Material provided below:

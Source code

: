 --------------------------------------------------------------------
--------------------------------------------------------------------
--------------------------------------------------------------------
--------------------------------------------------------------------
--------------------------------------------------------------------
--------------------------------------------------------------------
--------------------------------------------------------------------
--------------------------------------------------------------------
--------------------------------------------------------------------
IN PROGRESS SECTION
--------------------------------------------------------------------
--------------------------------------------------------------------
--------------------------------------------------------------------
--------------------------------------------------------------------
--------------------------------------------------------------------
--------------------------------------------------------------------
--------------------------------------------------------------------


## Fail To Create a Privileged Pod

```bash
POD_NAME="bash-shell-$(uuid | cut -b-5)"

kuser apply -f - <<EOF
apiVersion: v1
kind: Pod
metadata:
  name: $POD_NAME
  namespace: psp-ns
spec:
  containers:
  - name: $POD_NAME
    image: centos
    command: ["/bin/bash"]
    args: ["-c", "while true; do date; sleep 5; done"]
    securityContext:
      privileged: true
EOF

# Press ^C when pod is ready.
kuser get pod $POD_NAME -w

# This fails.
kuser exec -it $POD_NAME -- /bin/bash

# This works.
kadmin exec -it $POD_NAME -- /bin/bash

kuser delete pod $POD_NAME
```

End of Material provided.

▶ Assignment:
Starting at the line in the records above that contains "## Fail To Create a Privileged Pod", output every line up to and including the last one, with nothing added.

▶ Answer section:
## Fail To Create a Privileged Pod

```bash
POD_NAME="bash-shell-$(uuid | cut -b-5)"

kuser apply -f - <<EOF
apiVersion: v1
kind: Pod
metadata:
  name: $POD_NAME
  namespace: psp-ns
spec:
  containers:
  - name: $POD_NAME
    image: centos
    command: ["/bin/bash"]
    args: ["-c", "while true; do date; sleep 5; done"]
    securityContext:
      privileged: true
EOF

# Press ^C when pod is ready.
kuser get pod $POD_NAME -w

# This fails.
kuser exec -it $POD_NAME -- /bin/bash

# This works.
kadmin exec -it $POD_NAME -- /bin/bash

kuser delete pod $POD_NAME
```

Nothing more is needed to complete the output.